A Good Hanging and Other Stories
- First edition
- Author: Ian Rankin
- Language: English
- Series: Inspector Rebus
- Genre: Detective fiction
- Published: 1992 (Century)
- Publication place: Scotland
- Media type: Print
- Pages: 253
- ISBN: 0-7126-5148-9

= A Good Hanging and Other Stories =

A Good Hanging and Other Stories is a collection of short stories by crime writer Ian Rankin.

It also exists as an audiobook, narrated by James MacPherson.

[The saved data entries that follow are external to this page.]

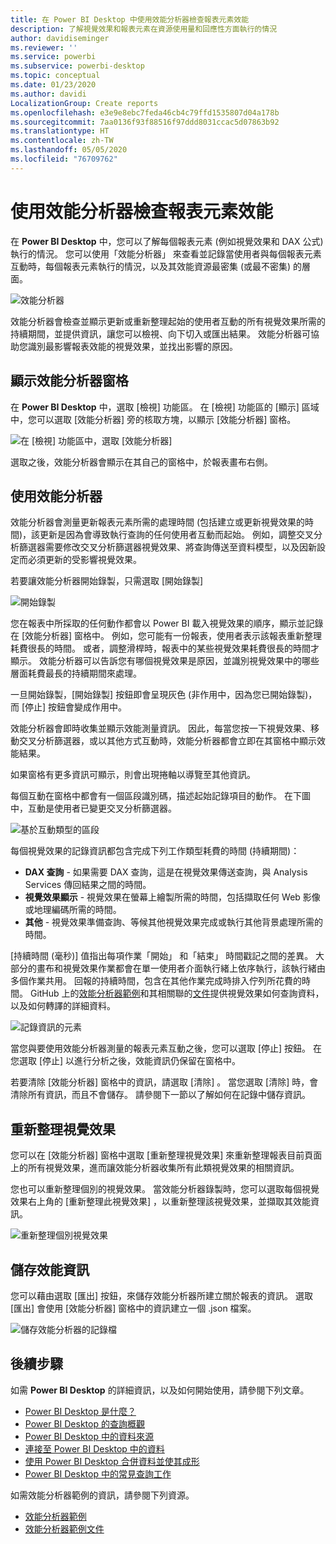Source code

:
 ```yaml
---
title: 在 Power BI Desktop 中使用效能分析器檢查報表元素效能
description: 了解視覺效果和報表元素在資源使用量和回應性方面執行的情況
author: davidiseminger
ms.reviewer: ''
ms.service: powerbi
ms.subservice: powerbi-desktop
ms.topic: conceptual
ms.date: 01/23/2020
ms.author: davidi
LocalizationGroup: Create reports
ms.openlocfilehash: e3e9e8ebc7feda46cb4c79ffd1535807d04a178b
ms.sourcegitcommit: 7aa0136f93f88516f97ddd8031ccac5d07863b92
ms.translationtype: HT
ms.contentlocale: zh-TW
ms.lasthandoff: 05/05/2020
ms.locfileid: "76709762"
---
```

# <a name="use-performance-analyzer-to-examine-report-element-performance"></a>使用效能分析器檢查報表元素效能

在 **Power BI Desktop** 中，您可以了解每個報表元素 (例如視覺效果和 DAX 公式) 執行的情況。 您可以使用「效能分析器」  來查看並記錄當使用者與每個報表元素互動時，每個報表元素執行的情況，以及其效能資源最密集 (或最不密集) 的層面。

![效能分析器](media/desktop-performance-analyzer/performance-analyzer-01.png)

效能分析器會檢查並顯示更新或重新整理起始的使用者互動的所有視覺效果所需的持續期間，並提供資訊，讓您可以檢視、向下切入或匯出結果。 效能分析器可協助您識別最影響報表效能的視覺效果，並找出影響的原因。

## <a name="displaying-the-performance-analyzer-pane"></a>顯示效能分析器窗格

在 **Power BI Desktop** 中，選取 [檢視]  功能區。 在 [檢視]  功能區的 [顯示]  區域中，您可以選取 [效能分析器]  旁的核取方塊，以顯示 [效能分析器] 窗格。

![在 [檢視] 功能區中，選取 [效能分析器]](media/desktop-performance-analyzer/performance-analyzer-02.png)

選取之後，效能分析器會顯示在其自己的窗格中，於報表畫布右側。

## <a name="using-performance-analyzer"></a>使用效能分析器

效能分析器會測量更新報表元素所需的處理時間 (包括建立或更新視覺效果的時間)，該更新是因為會導致執行查詢的任何使用者互動而起始。 例如，調整交叉分析篩選器需要修改交叉分析篩選器視覺效果、將查詢傳送至資料模型，以及因新設定而必須更新的受影響視覺效果。 

若要讓效能分析器開始錄製，只需選取 [開始錄製] 

![開始錄製](media/desktop-performance-analyzer/performance-analyzer-03.png)

您在報表中所採取的任何動作都會以 Power BI 載入視覺效果的順序，顯示並記錄在 [效能分析器] 窗格中。 例如，您可能有一份報表，使用者表示該報表重新整理耗費很長的時間。 或者，調整滑桿時，報表中的某些視覺效果耗費很長的時間才顯示。 效能分析器可以告訴您有哪個視覺效果是原因，並識別視覺效果中的哪些層面耗費最長的持續期間來處理。 

一旦開始錄製，[開始錄製]  按鈕即會呈現灰色 (非作用中，因為您已開始錄製)，而 [停止]  按鈕會變成作用中。 

效能分析器會即時收集並顯示效能測量資訊。 因此，每當您按一下視覺效果、移動交叉分析篩選器，或以其他方式互動時，效能分析器都會立即在其窗格中顯示效能結果。

如果窗格有更多資訊可顯示，則會出現捲軸以導覽至其他資訊。

每個互動在窗格中都會有一個區段識別碼，描述起始記錄項目的動作。 在下圖中，互動是使用者已變更交叉分析篩選器。

![基於互動類型的區段](media/desktop-performance-analyzer/performance-analyzer-04.png)

每個視覺效果的記錄資訊都包含完成下列工作類型耗費的時間 (持續期間)：

* **DAX 查詢** - 如果需要 DAX 查詢，這是在視覺效果傳送查詢，與 Analysis Services 傳回結果之間的時間。
* **視覺效果顯示** - 視覺效果在螢幕上繪製所需的時間，包括擷取任何 Web 影像或地理編碼所需的時間。 
* **其他** - 視覺效果準備查詢、等候其他視覺效果完成或執行其他背景處理所需的時間。

[持續時間 (毫秒)]  值指出每項作業「開始」  和「結束」  時間戳記之間的差異。 大部分的畫布和視覺效果作業都會在單一使用者介面執行緒上依序執行，該執行緒由多個作業共用。 回報的持續時間，包含在其他作業完成時排入佇列所花費的時間。 GitHub 上的[效能分析器範例](https://github.com/microsoft/powerbi-desktop-samples/tree/master/Performance%20Analyzer)和其相關聯的[文件](https://github.com/microsoft/powerbi-desktop-samples/blob/master/Performance%20Analyzer/Power%20BI%20Performance%20Analyzer%20Export%20File%20Format.docx)提供視覺效果如何查詢資料，以及如何轉譯的詳細資料。


![記錄資訊的元素](media/desktop-performance-analyzer/performance-analyzer-06.png)

當您與要使用效能分析器測量的報表元素互動之後，您可以選取 [停止]  按鈕。 在您選取 [停止]  以進行分析之後，效能資訊仍保留在窗格中。

若要清除 [效能分析器] 窗格中的資訊，請選取 [清除]  。 當您選取 [清除]  時，會清除所有資訊，而且不會儲存。 請參閱下一節以了解如何在記錄中儲存資訊。 

## <a name="refreshing-visuals"></a>重新整理視覺效果

您可以在 [效能分析器] 窗格中選取 [重新整理視覺效果]  來重新整理報表目前頁面上的所有視覺效果，進而讓效能分析器收集所有此類視覺效果的相關資訊。

您也可以重新整理個別的視覺效果。 當效能分析器錄製時，您可以選取每個視覺效果右上角的 [重新整理此視覺效果]  ，以重新整理該視覺效果，並擷取其效能資訊。

![重新整理個別視覺效果](media/desktop-performance-analyzer/performance-analyzer-07.png)

## <a name="saving-performance-information"></a>儲存效能資訊

您可以藉由選取 [匯出]  按鈕，來儲存效能分析器所建立關於報表的資訊。 選取 [匯出]  會使用 [效能分析器] 窗格中的資訊建立一個 .json 檔案。 

![儲存效能分析器的記錄檔](media/desktop-performance-analyzer/performance-analyzer-05.png)


## <a name="next-steps"></a>後續步驟
如需 **Power BI Desktop** 的詳細資訊，以及如何開始使用，請參閱下列文章。

* [Power BI Desktop 是什麼？](desktop-what-is-desktop.md)
* [Power BI Desktop 的查詢概觀](desktop-query-overview.md)
* [Power BI Desktop 中的資料來源](desktop-data-sources.md)
* [連接至 Power BI Desktop 中的資料](desktop-connect-to-data.md)
* [使用 Power BI Desktop 合併資料並使其成形](desktop-shape-and-combine-data.md)
* [Power BI Desktop 中的常見查詢工作](desktop-common-query-tasks.md)   

如需效能分析器範例的資訊，請參閱下列資源。

* [效能分析器範例](https://github.com/microsoft/powerbi-desktop-samples/tree/master/Performance%20Analyzer)
* [效能分析器範例文件](https://github.com/microsoft/powerbi-desktop-samples/blob/master/Performance%20Analyzer/Power%20BI%20Performance%20Analyzer%20Export%20File%20Format.docx)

The collection features Ian Rankin's popular Detective Inspector Rebus. The collection is of 12 short stories set in Edinburgh, where Ian Rankin sets the majority of his novels.

Structure

These twelve Rebus stories cover a chronological year in his life; "Playback" in March, "A Good Hanging" in August during the Festival Fringe and "Auld Lang Syne" in December.

The stories:

- "Playback"
- "The Dean Curse"
- "Being Frank"
- "Concrete Evidence"
- "Seeing Things"
- "A Good Hanging"
- "Tit For Tat"
- "Not Provan"
- "Sunday"
- "Auld Lang Syne"
- "The Gentlemen's Club"
- "Monstrous Trumpet

== Reception ==
The book was favourably reviewed, with Kirkus Reviews referring to Rebus as: "probably the most interesting man in detective fiction," and concluding: "Are the stories as potent as the Rebus novels? No. But any time spent with Rebus is quality time.